DATA EXTRACTS =
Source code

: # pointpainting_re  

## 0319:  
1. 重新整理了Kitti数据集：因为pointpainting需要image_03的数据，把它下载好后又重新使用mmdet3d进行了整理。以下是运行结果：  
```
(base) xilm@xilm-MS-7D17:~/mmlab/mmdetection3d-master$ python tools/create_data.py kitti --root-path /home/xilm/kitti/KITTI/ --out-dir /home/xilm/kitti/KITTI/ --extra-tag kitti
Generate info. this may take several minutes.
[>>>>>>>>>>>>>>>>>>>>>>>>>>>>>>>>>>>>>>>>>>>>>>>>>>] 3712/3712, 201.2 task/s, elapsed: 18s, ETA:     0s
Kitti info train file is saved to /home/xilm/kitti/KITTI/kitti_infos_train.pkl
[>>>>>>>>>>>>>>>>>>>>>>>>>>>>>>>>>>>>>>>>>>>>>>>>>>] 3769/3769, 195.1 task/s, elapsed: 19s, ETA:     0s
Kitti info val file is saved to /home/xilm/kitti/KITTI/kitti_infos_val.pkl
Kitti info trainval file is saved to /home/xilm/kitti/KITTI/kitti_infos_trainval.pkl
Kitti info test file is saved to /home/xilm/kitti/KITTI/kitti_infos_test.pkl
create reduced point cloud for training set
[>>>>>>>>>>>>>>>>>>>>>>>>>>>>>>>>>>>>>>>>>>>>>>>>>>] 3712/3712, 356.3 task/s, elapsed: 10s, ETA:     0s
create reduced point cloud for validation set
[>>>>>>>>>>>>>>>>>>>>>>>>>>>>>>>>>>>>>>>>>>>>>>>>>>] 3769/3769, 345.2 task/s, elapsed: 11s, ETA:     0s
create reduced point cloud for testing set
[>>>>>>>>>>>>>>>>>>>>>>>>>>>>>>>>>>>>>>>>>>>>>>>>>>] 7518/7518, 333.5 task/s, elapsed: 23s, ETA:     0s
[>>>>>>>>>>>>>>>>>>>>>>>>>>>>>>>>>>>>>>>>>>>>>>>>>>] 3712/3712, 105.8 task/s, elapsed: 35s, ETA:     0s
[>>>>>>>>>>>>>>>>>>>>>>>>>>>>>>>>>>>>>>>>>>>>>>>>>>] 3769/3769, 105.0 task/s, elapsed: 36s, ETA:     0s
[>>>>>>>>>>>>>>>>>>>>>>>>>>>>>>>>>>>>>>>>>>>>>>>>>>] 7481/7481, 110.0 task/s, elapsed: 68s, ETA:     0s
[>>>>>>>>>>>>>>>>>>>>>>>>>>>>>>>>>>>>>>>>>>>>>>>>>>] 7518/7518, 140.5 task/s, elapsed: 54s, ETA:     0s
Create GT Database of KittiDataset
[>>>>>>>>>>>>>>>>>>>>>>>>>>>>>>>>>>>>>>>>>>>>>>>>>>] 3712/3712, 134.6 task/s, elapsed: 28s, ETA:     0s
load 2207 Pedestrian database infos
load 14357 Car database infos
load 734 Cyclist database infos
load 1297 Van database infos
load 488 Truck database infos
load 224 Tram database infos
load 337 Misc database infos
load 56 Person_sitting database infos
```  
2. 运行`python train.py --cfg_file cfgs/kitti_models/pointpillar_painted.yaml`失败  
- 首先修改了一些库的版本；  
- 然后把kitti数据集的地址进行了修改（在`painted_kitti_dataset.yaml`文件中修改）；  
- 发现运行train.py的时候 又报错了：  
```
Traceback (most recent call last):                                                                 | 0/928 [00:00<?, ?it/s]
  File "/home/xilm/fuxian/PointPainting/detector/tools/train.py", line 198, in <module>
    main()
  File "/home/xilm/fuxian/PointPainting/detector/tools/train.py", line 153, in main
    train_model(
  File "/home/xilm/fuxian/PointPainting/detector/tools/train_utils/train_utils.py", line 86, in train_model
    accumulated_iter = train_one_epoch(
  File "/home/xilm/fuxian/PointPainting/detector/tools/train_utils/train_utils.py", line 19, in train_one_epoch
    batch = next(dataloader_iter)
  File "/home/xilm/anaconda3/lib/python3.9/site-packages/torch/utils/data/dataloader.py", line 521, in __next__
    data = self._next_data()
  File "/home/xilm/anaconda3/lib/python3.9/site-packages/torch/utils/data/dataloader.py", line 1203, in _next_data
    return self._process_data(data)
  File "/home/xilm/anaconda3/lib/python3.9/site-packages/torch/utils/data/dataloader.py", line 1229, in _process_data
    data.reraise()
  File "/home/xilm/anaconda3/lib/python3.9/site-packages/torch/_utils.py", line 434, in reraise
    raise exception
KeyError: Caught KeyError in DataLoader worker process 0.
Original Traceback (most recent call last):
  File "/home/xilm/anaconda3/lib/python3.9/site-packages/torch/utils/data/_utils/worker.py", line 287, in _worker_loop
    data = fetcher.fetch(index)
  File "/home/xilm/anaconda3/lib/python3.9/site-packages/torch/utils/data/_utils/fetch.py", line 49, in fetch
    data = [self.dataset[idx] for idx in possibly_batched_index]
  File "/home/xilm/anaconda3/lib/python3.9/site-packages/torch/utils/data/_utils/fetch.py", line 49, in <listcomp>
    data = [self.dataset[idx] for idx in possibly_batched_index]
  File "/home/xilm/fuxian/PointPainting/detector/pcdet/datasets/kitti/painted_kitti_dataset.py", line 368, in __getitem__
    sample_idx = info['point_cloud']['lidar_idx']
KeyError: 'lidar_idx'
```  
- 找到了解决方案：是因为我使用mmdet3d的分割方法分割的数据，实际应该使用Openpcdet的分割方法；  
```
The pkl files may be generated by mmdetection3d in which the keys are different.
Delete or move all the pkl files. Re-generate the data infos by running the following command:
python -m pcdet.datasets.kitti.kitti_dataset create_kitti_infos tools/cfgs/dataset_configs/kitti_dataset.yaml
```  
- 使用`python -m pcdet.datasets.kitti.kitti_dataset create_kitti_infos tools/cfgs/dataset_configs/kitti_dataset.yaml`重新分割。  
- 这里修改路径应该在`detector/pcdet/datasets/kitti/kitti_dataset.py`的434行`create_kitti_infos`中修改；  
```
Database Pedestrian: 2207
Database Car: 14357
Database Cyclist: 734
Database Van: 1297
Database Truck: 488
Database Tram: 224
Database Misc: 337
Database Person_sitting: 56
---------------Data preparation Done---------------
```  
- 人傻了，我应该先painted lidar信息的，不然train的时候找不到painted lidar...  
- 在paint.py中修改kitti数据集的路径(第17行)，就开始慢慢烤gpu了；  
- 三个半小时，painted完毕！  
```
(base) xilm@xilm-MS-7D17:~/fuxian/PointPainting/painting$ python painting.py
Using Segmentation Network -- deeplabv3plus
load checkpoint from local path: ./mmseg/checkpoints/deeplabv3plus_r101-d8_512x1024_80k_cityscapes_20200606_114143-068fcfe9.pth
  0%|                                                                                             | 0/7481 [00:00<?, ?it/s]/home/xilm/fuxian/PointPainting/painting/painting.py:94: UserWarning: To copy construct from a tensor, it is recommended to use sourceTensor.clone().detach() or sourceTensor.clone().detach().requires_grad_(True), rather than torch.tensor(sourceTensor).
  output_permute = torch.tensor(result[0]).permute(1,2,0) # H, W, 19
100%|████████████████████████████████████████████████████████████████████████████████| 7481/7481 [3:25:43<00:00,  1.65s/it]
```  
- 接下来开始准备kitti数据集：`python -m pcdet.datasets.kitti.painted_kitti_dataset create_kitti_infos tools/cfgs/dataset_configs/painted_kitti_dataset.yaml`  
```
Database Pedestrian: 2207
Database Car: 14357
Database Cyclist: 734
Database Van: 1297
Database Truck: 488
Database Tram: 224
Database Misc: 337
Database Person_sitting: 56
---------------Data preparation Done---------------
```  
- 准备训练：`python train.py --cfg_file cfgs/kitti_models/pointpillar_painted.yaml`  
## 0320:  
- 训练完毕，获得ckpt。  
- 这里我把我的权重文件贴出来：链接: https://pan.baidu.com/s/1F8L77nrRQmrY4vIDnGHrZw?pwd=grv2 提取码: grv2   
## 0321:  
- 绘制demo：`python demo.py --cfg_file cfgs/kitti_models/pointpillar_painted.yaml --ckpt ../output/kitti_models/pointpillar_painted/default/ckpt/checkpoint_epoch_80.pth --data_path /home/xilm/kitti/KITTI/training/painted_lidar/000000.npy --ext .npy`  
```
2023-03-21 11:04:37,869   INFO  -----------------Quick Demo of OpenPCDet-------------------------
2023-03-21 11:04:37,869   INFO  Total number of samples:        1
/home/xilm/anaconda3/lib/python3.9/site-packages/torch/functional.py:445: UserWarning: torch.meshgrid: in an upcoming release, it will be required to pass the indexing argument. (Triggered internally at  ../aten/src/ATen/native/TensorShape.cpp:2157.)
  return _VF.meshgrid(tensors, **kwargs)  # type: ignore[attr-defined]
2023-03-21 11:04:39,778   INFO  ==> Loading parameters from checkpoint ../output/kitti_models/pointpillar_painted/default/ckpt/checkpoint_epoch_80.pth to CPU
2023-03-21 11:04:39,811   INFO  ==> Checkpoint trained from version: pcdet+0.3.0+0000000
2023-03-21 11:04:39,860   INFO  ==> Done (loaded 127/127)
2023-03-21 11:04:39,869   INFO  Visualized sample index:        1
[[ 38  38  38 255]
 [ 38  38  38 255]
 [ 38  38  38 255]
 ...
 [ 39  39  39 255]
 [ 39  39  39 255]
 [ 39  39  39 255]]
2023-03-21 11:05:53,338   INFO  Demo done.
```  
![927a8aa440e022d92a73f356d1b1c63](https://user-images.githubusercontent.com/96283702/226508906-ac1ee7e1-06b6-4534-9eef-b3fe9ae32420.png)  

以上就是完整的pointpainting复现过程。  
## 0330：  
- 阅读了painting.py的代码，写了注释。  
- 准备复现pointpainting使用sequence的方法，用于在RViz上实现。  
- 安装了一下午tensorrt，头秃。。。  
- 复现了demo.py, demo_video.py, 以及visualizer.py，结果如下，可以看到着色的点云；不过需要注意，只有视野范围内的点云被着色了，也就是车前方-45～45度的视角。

EXERCISE AIM = Every line in the entries above that has the word "call" should be identified and copied.

EXERCISE RESPONSE =
Traceback (most recent call last):                                                                 | 0/928 [00:00<?, ?it/s]
Original Traceback (most recent call last):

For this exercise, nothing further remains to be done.